Medusa: This is the end! r4c3#1 is chain 5 +(1), and r4c5#1 is chain 5 +(0). Thus, any state of chain 5 forces A, and chain 3 must be +(1).
This instantly sets all the following 3(1) nodes true:

r7c5#3, r1c3#3, r3c5#3, r4c1#3, r7c9#3, r9c6#3

What is interesting, I think, is that this entire analysis can be initiated simply with the question, "Is Chain N +(1)?"

There are only 12 chains in this Sudoku. How long can it take?

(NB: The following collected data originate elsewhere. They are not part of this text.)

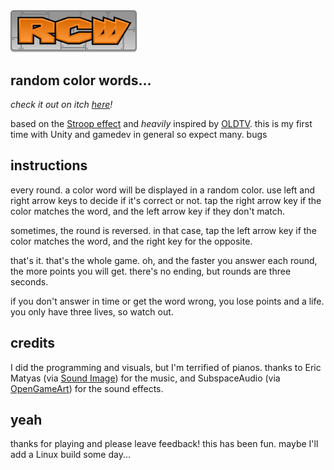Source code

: <div width="100%">
    <img src="Assets/UI/MainMenu/logo.png" width="40%">
</div>

## random color words...

*check it out on itch [here](https://aczw.itch.io/rcw)!*

based on the [Stroop effect](https://en.wikipedia.org/wiki/Stroop_effect) and *heavily* inspired by [OLDTV](https://store.steampowered.com/app/643270/OLDTV/). this is my first time with Unity and gamedev in general so expect many. bugs

## instructions

every round. a color word will be displayed in a random color. use left and right arrow keys to decide if it's correct or not. tap the right arrow key if the color matches the word, and the left arrow key if they don't match.

sometimes, the round is reversed. in that case, tap the left arrow key if the color matches the word, and the right key for the opposite.

that's it. that's the whole game. oh, and the faster you answer each round, the more points you will get. there's no ending, but rounds are three seconds.

if you don't answer in time or get the word wrong, you lose points and a life. you only have three lives, so watch out.

## credits

I did the programming and visuals, but I'm terrified of pianos. thanks to Eric Matyas (via [Sound Image](https://soundimage.org/)) for the music, and SubspaceAudio (via [OpenGameArt](https://opengameart.org/content/512-sound-effects-8-bit-style)) for the sound effects.

## yeah

thanks for playing and please leave feedback! this has been fun. maybe I'll add a Linux build some day...
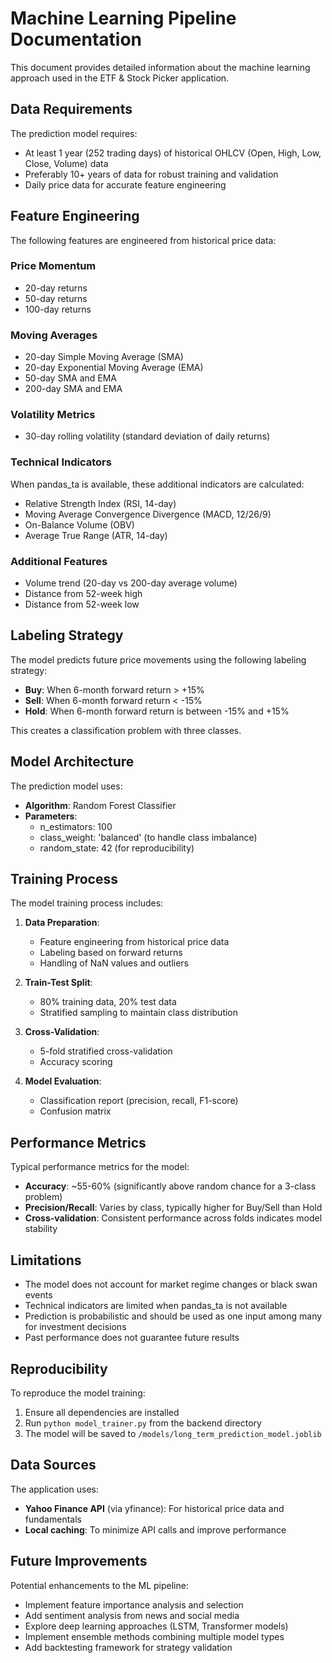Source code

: # Machine Learning Pipeline Documentation

This document provides detailed information about the machine learning approach used in the ETF & Stock Picker application.

## Data Requirements

The prediction model requires:
- At least 1 year (252 trading days) of historical OHLCV (Open, High, Low, Close, Volume) data
- Preferably 10+ years of data for robust training and validation
- Daily price data for accurate feature engineering

## Feature Engineering

The following features are engineered from historical price data:

### Price Momentum
- 20-day returns
- 50-day returns
- 100-day returns

### Moving Averages
- 20-day Simple Moving Average (SMA)
- 20-day Exponential Moving Average (EMA)
- 50-day SMA and EMA
- 200-day SMA and EMA

### Volatility Metrics
- 30-day rolling volatility (standard deviation of daily returns)

### Technical Indicators
When pandas_ta is available, these additional indicators are calculated:
- Relative Strength Index (RSI, 14-day)
- Moving Average Convergence Divergence (MACD, 12/26/9)
- On-Balance Volume (OBV)
- Average True Range (ATR, 14-day)

### Additional Features
- Volume trend (20-day vs 200-day average volume)
- Distance from 52-week high
- Distance from 52-week low

## Labeling Strategy

The model predicts future price movements using the following labeling strategy:

- **Buy**: When 6-month forward return > +15%
- **Sell**: When 6-month forward return < -15%
- **Hold**: When 6-month forward return is between -15% and +15%

This creates a classification problem with three classes.

## Model Architecture

The prediction model uses:
- **Algorithm**: Random Forest Classifier
- **Parameters**:
  - n_estimators: 100
  - class_weight: 'balanced' (to handle class imbalance)
  - random_state: 42 (for reproducibility)

## Training Process

The model training process includes:
1. **Data Preparation**:
   - Feature engineering from historical price data
   - Labeling based on forward returns
   - Handling of NaN values and outliers

2. **Train-Test Split**:
   - 80% training data, 20% test data
   - Stratified sampling to maintain class distribution

3. **Cross-Validation**:
   - 5-fold stratified cross-validation
   - Accuracy scoring

4. **Model Evaluation**:
   - Classification report (precision, recall, F1-score)
   - Confusion matrix

## Performance Metrics

Typical performance metrics for the model:
- **Accuracy**: ~55-60% (significantly above random chance for a 3-class problem)
- **Precision/Recall**: Varies by class, typically higher for Buy/Sell than Hold
- **Cross-validation**: Consistent performance across folds indicates model stability

## Limitations

- The model does not account for market regime changes or black swan events
- Technical indicators are limited when pandas_ta is not available
- Prediction is probabilistic and should be used as one input among many for investment decisions
- Past performance does not guarantee future results

## Reproducibility

To reproduce the model training:
1. Ensure all dependencies are installed
2. Run `python model_trainer.py` from the backend directory
3. The model will be saved to `/models/long_term_prediction_model.joblib`

## Data Sources

The application uses:
- **Yahoo Finance API** (via yfinance): For historical price data and fundamentals
- **Local caching**: To minimize API calls and improve performance

## Future Improvements

Potential enhancements to the ML pipeline:
- Implement feature importance analysis and selection
- Add sentiment analysis from news and social media
- Explore deep learning approaches (LSTM, Transformer models)
- Implement ensemble methods combining multiple model types
- Add backtesting framework for strategy validation
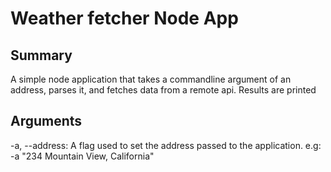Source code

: # Weather fetcher Node App

## Summary
A simple node application that takes a commandline argument of an address, parses it, and fetches data from a remote api. Results are printed

## Arguments
-a, --address: A flag used to set the address passed to the application.
    e.g: -a "234 Mountain View, California"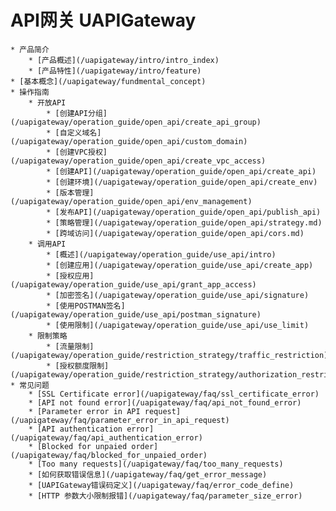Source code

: # API网关 UAPIGateway
   
    * 产品简介
        * [产品概述](/uapigateway/intro/intro_index)
        * [产品特性](/uapigateway/intro/feature)
    * [基本概念](/uapigateway/fundmental_concept)
    * 操作指南
        * 开放API
            * [创建API分组](/uapigateway/operation_guide/open_api/create_api_group)
            * [自定义域名](/uapigateway/operation_guide/open_api/custom_domain)
            * [创建VPC授权](/uapigateway/operation_guide/open_api/create_vpc_access)
            * [创建API](/uapigateway/operation_guide/open_api/create_api)
            * [创建环境](/uapigateway/operation_guide/open_api/create_env)
            * [版本管理](/uapigateway/operation_guide/open_api/env_management)
            * [发布API](/uapigateway/operation_guide/open_api/publish_api)
            * [策略管理](/uapigateway/operation_guide/open_api/strategy.md)
            * [跨域访问](/uapigateway/operation_guide/open_api/cors.md)
        * 调用API
            * [概述](/uapigateway/operation_guide/use_api/intro)
            * [创建应用](/uapigateway/operation_guide/use_api/create_app)
            * [授权应用](/uapigateway/operation_guide/use_api/grant_app_access)
            * [加密签名](/uapigateway/operation_guide/use_api/signature)
            * [使用POSTMAN签名](/uapigateway/operation_guide/use_api/postman_signature)
            * [使用限制](/uapigateway/operation_guide/use_api/use_limit)
        * 限制策略
            * [流量限制](/uapigateway/operation_guide/restriction_strategy/traffic_restriction)
            * [授权额度限制](/uapigateway/operation_guide/restriction_strategy/authorization_restriction)
    * 常见问题
        * [SSL Certificate error](/uapigateway/faq/ssl_certificate_error)
        * [API not found error](/uapigateway/faq/api_not_found_error)
        * [Parameter error in API request](/uapigateway/faq/parameter_error_in_api_request)
        * [API authentication error](/uapigateway/faq/api_authentication_error)
        * [Blocked for unpaied order](/uapigateway/faq/blocked_for_unpaied_order)
        * [Too many requests](/uapigateway/faq/too_many_requests)
        * [如何获取错误信息](/uapigateway/faq/get_error_message)
        * [UAPIGateway错误码定义](/uapigateway/faq/error_code_define)
        * [HTTP 参数大小限制报错](/uapigateway/faq/parameter_size_error)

I believe this is the missing link that I needed to make the Sudoku Assistant take the next step. Right now it solve 60/95 top95 puzzles, but that is just considering 3D strong chains and their associated weak links and corners. The critical missing pieces for me is the forcing of "false" nodes by (N-1) completion of row/column/block/cell sets.

In this case, the false nodes that are set are r4c3#1 and r4c5#1, with opposite parity. This then forces the final step of the proof.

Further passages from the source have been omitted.